=== Work to complete ===
For each record below, give an exact transcription.

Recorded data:
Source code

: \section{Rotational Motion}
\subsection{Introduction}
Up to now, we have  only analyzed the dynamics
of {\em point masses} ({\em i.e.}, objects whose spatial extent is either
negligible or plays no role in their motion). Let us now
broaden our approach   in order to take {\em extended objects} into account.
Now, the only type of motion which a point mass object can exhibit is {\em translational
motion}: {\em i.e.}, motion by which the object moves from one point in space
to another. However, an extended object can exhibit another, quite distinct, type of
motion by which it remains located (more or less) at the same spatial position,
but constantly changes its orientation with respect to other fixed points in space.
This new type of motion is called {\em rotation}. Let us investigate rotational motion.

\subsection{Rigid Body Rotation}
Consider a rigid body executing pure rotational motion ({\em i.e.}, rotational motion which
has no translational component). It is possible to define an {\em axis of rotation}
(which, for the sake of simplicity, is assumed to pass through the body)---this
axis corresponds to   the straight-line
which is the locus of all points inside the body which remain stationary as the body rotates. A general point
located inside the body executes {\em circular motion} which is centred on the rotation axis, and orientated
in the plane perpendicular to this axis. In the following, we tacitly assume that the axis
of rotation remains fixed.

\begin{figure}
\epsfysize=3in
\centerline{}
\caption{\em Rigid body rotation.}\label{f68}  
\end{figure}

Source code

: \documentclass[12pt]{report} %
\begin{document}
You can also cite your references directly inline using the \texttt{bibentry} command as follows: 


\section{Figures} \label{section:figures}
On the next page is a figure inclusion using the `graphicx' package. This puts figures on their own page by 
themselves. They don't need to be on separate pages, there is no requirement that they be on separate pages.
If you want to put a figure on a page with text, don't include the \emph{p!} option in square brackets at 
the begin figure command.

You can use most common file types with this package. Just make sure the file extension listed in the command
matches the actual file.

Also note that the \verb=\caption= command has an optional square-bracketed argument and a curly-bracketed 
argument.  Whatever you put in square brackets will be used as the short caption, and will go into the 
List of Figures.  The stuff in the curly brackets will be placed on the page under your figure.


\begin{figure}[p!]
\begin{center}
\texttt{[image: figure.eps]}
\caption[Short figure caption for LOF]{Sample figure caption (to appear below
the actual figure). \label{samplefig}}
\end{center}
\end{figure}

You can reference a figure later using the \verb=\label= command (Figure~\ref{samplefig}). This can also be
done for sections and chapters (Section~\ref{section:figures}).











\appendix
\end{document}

=== Result of this exercise ===
Source code

: \section{Rotational Motion}
\subsection{Introduction}
Up to now, we have  only analyzed the dynamics
of {\em point masses} ({\em i.e.}, objects whose spatial extent is either
negligible or plays no role in their motion). Let us now
broaden our approach   in order to take {\em extended objects} into account.
Now, the only type of motion which a point mass object can exhibit is {\em translational
motion}: {\em i.e.}, motion by which the object moves from one point in space
to another. However, an extended object can exhibit another, quite distinct, type of
motion by which it remains located (more or less) at the same spatial position,
but constantly changes its orientation with respect to other fixed points in space.
This new type of motion is called {\em rotation}. Let us investigate rotational motion.

\subsection{Rigid Body Rotation}
Consider a rigid body executing pure rotational motion ({\em i.e.}, rotational motion which
has no translational component). It is possible to define an {\em axis of rotation}
(which, for the sake of simplicity, is assumed to pass through the body)---this
axis corresponds to   the straight-line
which is the locus of all points inside the body which remain stationary as the body rotates. A general point
located inside the body executes {\em circular motion} which is centred on the rotation axis, and orientated
in the plane perpendicular to this axis. In the following, we tacitly assume that the axis
of rotation remains fixed.

\begin{figure}
\epsfysize=3in
\centerline{}
\caption{\em Rigid body rotation.}\label{f68}  
\end{figure}

Source code

: \documentclass[12pt]{report} %
\begin{document}
You can also cite your references directly inline using the \texttt{bibentry} command as follows: 


\section{Figures} \label{section:figures}
On the next page is a figure inclusion using the `graphicx' package. This puts figures on their own page by 
themselves. They don't need to be on separate pages, there is no requirement that they be on separate pages.
If you want to put a figure on a page with text, don't include the \emph{p!} option in square brackets at 
the begin figure command.

You can use most common file types with this package. Just make sure the file extension listed in the command
matches the actual file.

Also note that the \verb=\caption= command has an optional square-bracketed argument and a curly-bracketed 
argument.  Whatever you put in square brackets will be used as the short caption, and will go into the 
List of Figures.  The stuff in the curly brackets will be placed on the page under your figure.


\begin{figure}[p!]
\begin{center}
\texttt{[image: figure.eps]}
\caption[Short figure caption for LOF]{Sample figure caption (to appear below
the actual figure). \label{samplefig}}
\end{center}
\end{figure}

You can reference a figure later using the \verb=\label= command (Figure~\ref{samplefig}). This can also be
done for sections and chapters (Section~\ref{section:figures}).











\appendix
\end{document}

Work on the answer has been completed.